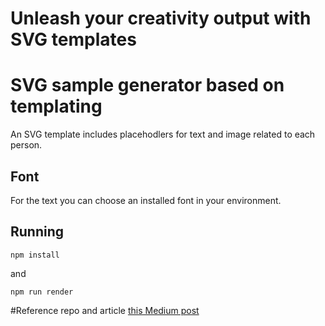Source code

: # Unleash your creativity output with SVG templates
# SVG sample generator based on templating
An SVG template includes placehodlers for text and image related to each person.

## Font
For the text you can choose an installed font in your environment.

## Running

```
npm install
```

and 

```
npm run render
```
#Reference repo and article
[this Medium post](
https://medium.com/@Fif/unleash-your-creativity-output-with-svg-templates-54edb80f2ada?sk=3fb466b30d34457d071359f81da6162d)

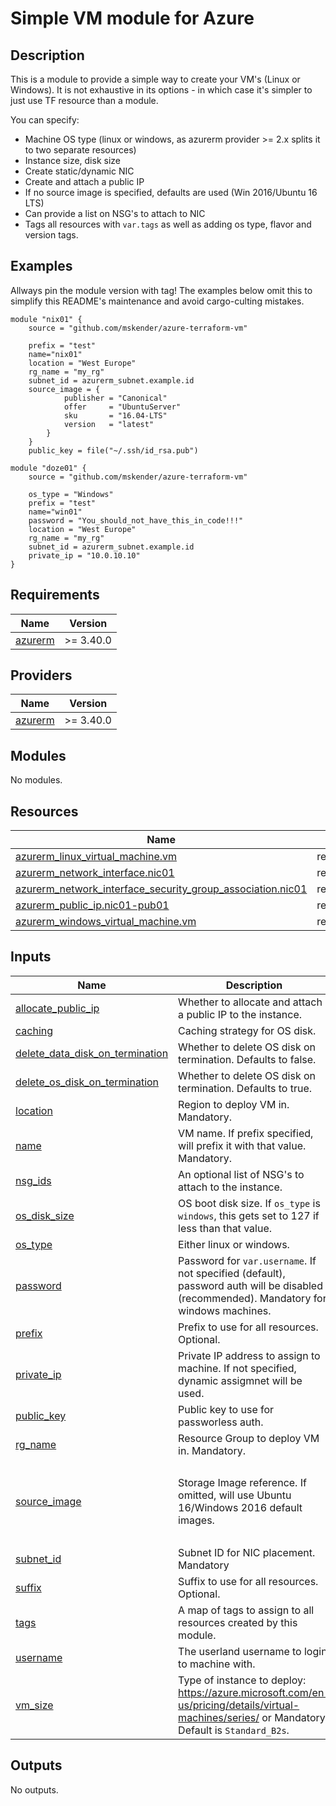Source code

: # Simple VM module for Azure

## Description

This is a module to provide a simple way to create your VM's (Linux or Windows).
It is not exhaustive in its options - in which case it's simpler to just use TF resource than a module.

You can specify:
- Machine OS type (linux or windows, as azurerm provider >= 2.x splits it to two separate resources)
- Instance size, disk size
- Create static/dynamic NIC
- Create and attach a public IP
- If no source image is specified, defaults are used (Win 2016/Ubuntu 16 LTS)
- Can provide a list on NSG's to attach to NIC
- Tags all resources with `var.tags` as well as adding os type, flavor and version tags.

## Examples

Allways pin the module version with tag!
The examples below omit this to simplify this README's maintenance and avoid cargo-culting mistakes.

```
module "nix01" {
    source = "github.com/mskender/azure-terraform-vm"

    prefix = "test"
    name="nix01"
    location = "West Europe"
    rg_name = "my_rg"
    subnet_id = azurerm_subnet.example.id
    source_image = {
            publisher = "Canonical"
            offer     = "UbuntuServer"
            sku       = "16.04-LTS"
            version   = "latest"
        }
    }
    public_key = file("~/.ssh/id_rsa.pub")
```

```
module "doze01" {
    source = "github.com/mskender/azure-terraform-vm"

    os_type = "Windows"
    prefix = "test"
    name="win01"
    password = "You_should_not_have_this_in_code!!!"
    location = "West Europe"
    rg_name = "my_rg"
    subnet_id = azurerm_subnet.example.id
    private_ip = "10.0.10.10"
}
```

## Requirements

| Name | Version |
|------|---------|
| <a name="requirement_azurerm"></a> [azurerm](#requirement\_azurerm) | >= 3.40.0 |

## Providers

| Name | Version |
|------|---------|
| <a name="provider_azurerm"></a> [azurerm](#provider\_azurerm) | >= 3.40.0 |

## Modules

No modules.

## Resources

| Name | Type |
|------|------|
| [azurerm_linux_virtual_machine.vm](https://registry.terraform.io/providers/hashicorp/azurerm/latest/docs/resources/linux_virtual_machine) | resource |
| [azurerm_network_interface.nic01](https://registry.terraform.io/providers/hashicorp/azurerm/latest/docs/resources/network_interface) | resource |
| [azurerm_network_interface_security_group_association.nic01](https://registry.terraform.io/providers/hashicorp/azurerm/latest/docs/resources/network_interface_security_group_association) | resource |
| [azurerm_public_ip.nic01-pub01](https://registry.terraform.io/providers/hashicorp/azurerm/latest/docs/resources/public_ip) | resource |
| [azurerm_windows_virtual_machine.vm](https://registry.terraform.io/providers/hashicorp/azurerm/latest/docs/resources/windows_virtual_machine) | resource |

## Inputs

| Name | Description | Type | Default | Required |
|------|-------------|------|---------|:--------:|
| <a name="input_allocate_public_ip"></a> [allocate\_public\_ip](#input\_allocate\_public\_ip) | Whether to allocate and attach a public IP to the instance. | `bool` | `false` | no |
| <a name="input_caching"></a> [caching](#input\_caching) | Caching strategy for OS disk. | `string` | `"ReadWrite"` | no |
| <a name="input_delete_data_disk_on_termination"></a> [delete\_data\_disk\_on\_termination](#input\_delete\_data\_disk\_on\_termination) | Whether to delete OS disk on termination. Defaults to false. | `string` | `"false"` | no |
| <a name="input_delete_os_disk_on_termination"></a> [delete\_os\_disk\_on\_termination](#input\_delete\_os\_disk\_on\_termination) | Whether to delete OS disk on termination. Defaults to true. | `string` | `"true"` | no |
| <a name="input_location"></a> [location](#input\_location) | Region to deploy VM in. Mandatory. | `string` | n/a | yes |
| <a name="input_name"></a> [name](#input\_name) | VM name. If prefix specified, will prefix it with that value. Mandatory. | `string` | n/a | yes |
| <a name="input_nsg_ids"></a> [nsg\_ids](#input\_nsg\_ids) | An optional list of NSG's to attach to the instance. | `list(string)` | `[]` | no |
| <a name="input_os_disk_size"></a> [os\_disk\_size](#input\_os\_disk\_size) | OS boot disk size. If `os_type` is `windows`, this gets set to 127 if less than that value. | `string` | `"30"` | no |
| <a name="input_os_type"></a> [os\_type](#input\_os\_type) | Either linux or windows. | `string` | `"linux"` | no |
| <a name="input_password"></a> [password](#input\_password) | Password for `var.username`. If not specified (default), password auth will be disabled (recommended). Mandatory for windows machines. | `string` | `""` | no |
| <a name="input_prefix"></a> [prefix](#input\_prefix) | Prefix to use for all resources. Optional. | `string` | `""` | no |
| <a name="input_private_ip"></a> [private\_ip](#input\_private\_ip) | Private IP address to assign to machine. If not specified, dynamic assigmnet will be used. | `string` | `""` | no |
| <a name="input_public_key"></a> [public\_key](#input\_public\_key) | Public key to use for passworless auth. | `string` | `""` | no |
| <a name="input_rg_name"></a> [rg\_name](#input\_rg\_name) | Resource Group to deploy VM in. Mandatory. | `string` | n/a | yes |
| <a name="input_source_image"></a> [source\_image](#input\_source\_image) | Storage Image reference. If omitted, will use Ubuntu 16/Windows 2016 default images. | `map(string)` | <pre>{<br>  "offer": "",<br>  "publisher": "",<br>  "sku": "",<br>  "version": ""<br>}</pre> | no |
| <a name="input_subnet_id"></a> [subnet\_id](#input\_subnet\_id) | Subnet ID for NIC placement. Mandatory | `string` | n/a | yes |
| <a name="input_suffix"></a> [suffix](#input\_suffix) | Suffix to use for all resources. Optional. | `string` | `""` | no |
| <a name="input_tags"></a> [tags](#input\_tags) | A map of tags to assign to all resources created by this module. | `map(string)` | `{}` | no |
| <a name="input_username"></a> [username](#input\_username) | The userland username to login to machine with. | `string` | `"vm-user"` | no |
| <a name="input_vm_size"></a> [vm\_size](#input\_vm\_size) | Type of instance to deploy: https://azure.microsoft.com/en-us/pricing/details/virtual-machines/series/ or Mandatory. Default is `Standard_B2s`. | `string` | `"Standard_B2s"` | no |

## Outputs

No outputs.
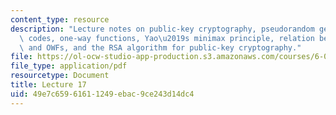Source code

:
 ```yaml
---
content_type: resource
description: "Lecture notes on public-key cryptography, pseudorandom generators, cryptographic\
  \ codes, one-way functions, Yao\u2019s minimax principle, relation between PRGs\
  \ and OWFs, and the RSA algorithm for public-key cryptography."
file: https://ol-ocw-studio-app-production.s3.amazonaws.com/courses/6-080-great-ideas-in-theoretical-computer-science-spring-2008/49e7c65961611249ebac9ce243d14dc4_lec17.pdf
file_type: application/pdf
resourcetype: Document
title: Lecture 17
uid: 49e7c659-6161-1249-ebac-9ce243d14dc4
---
```

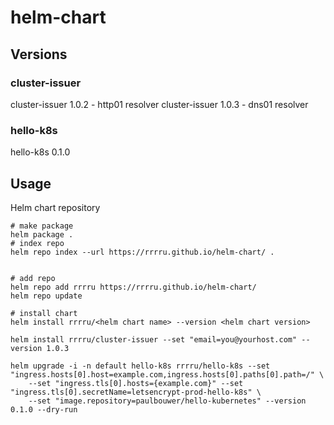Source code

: # helm-chart

## Versions

### cluster-issuer
cluster-issuer 1.0.2 - http01 resolver
cluster-issuer 1.0.3 - dns01 resolver

### hello-k8s
hello-k8s 0.1.0

## Usage
Helm chart repository 

```shell
# make package
helm package .
# index repo
helm repo index --url https://rrrru.github.io/helm-chart/ .


# add repo
helm repo add rrrru https://rrrru.github.io/helm-chart/
helm repo update

# install chart
helm install rrrru/<helm chart name> --version <helm chart version>

helm install rrrru/cluster-issuer --set "email=you@yourhost.com" --version 1.0.3

helm upgrade -i -n default hello-k8s rrrru/hello-k8s --set "ingress.hosts[0].host=example.com,ingress.hosts[0].paths[0].path=/" \
    --set "ingress.tls[0].hosts={example.com}" --set "ingress.tls[0].secretName=letsencrypt-prod-hello-k8s" \
	--set "image.repository=paulbouwer/hello-kubernetes" --version 0.1.0 --dry-run

```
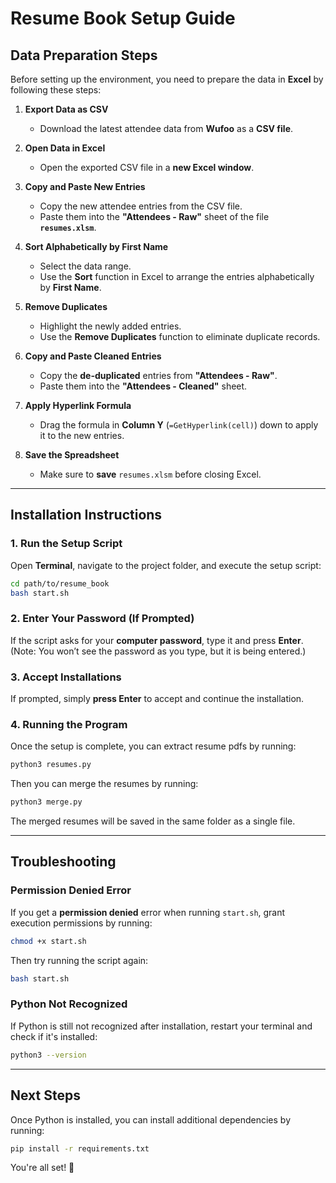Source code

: # Resume Book Setup Guide

## Data Preparation Steps

Before setting up the environment, you need to prepare the data in **Excel** by following these steps:

1. **Export Data as CSV**

   - Download the latest attendee data from **Wufoo** as a **CSV file**.

2. **Open Data in Excel**

   - Open the exported CSV file in a **new Excel window**.

3. **Copy and Paste New Entries**

   - Copy the new attendee entries from the CSV file.
   - Paste them into the **"Attendees - Raw"** sheet of the file **`resumes.xlsm`**.

4. **Sort Alphabetically by First Name**

   - Select the data range.
   - Use the **Sort** function in Excel to arrange the entries alphabetically by **First Name**.

5. **Remove Duplicates**

   - Highlight the newly added entries.
   - Use the **Remove Duplicates** function to eliminate duplicate records.

6. **Copy and Paste Cleaned Entries**

   - Copy the **de-duplicated** entries from **"Attendees - Raw"**.
   - Paste them into the **"Attendees - Cleaned"** sheet.

7. **Apply Hyperlink Formula**

   - Drag the formula in **Column Y** (`=GetHyperlink(cell)`) down to apply it to the new entries.

8. **Save the Spreadsheet**
   - Make sure to **save** `resumes.xlsm` before closing Excel.

---

## Installation Instructions

### 1. Run the Setup Script

Open **Terminal**, navigate to the project folder, and execute the setup script:

```sh
cd path/to/resume_book
bash start.sh
```

### 2. Enter Your Password (If Prompted)

If the script asks for your **computer password**, type it and press **Enter**.  
(Note: You won’t see the password as you type, but it is being entered.)

### 3. Accept Installations

If prompted, simply **press Enter** to accept and continue the installation.

### 4. Running the Program

Once the setup is complete, you can extract resume pdfs by running:

```sh
python3 resumes.py
```

Then you can merge the resumes by running:

```sh
python3 merge.py
```

The merged resumes will be saved in the same folder as a single file.

---

## Troubleshooting

### Permission Denied Error

If you get a **permission denied** error when running `start.sh`, grant execution permissions by running:

```sh
chmod +x start.sh
```

Then try running the script again:

```sh
bash start.sh
```

### Python Not Recognized

If Python is still not recognized after installation, restart your terminal and check if it's installed:

```sh
python3 --version
```

---

## Next Steps

Once Python is installed, you can install additional dependencies by running:

```sh
pip install -r requirements.txt
```

You're all set! 🚀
● ● ● ●
Would you print exactly, and only, the lines of the data above from the line with "- Highlight the newly added entries." through the line with "7. **Apply Hyperlink Formula**", inclusive?

*RESULT FOR THIS TASK:*
   - Highlight the newly added entries.
   - Use the **Remove Duplicates** function to eliminate duplicate records.

6. **Copy and Paste Cleaned Entries**

   - Copy the **de-duplicated** entries from **"Attendees - Raw"**.
   - Paste them into the **"Attendees - Cleaned"** sheet.

7. **Apply Hyperlink Formula**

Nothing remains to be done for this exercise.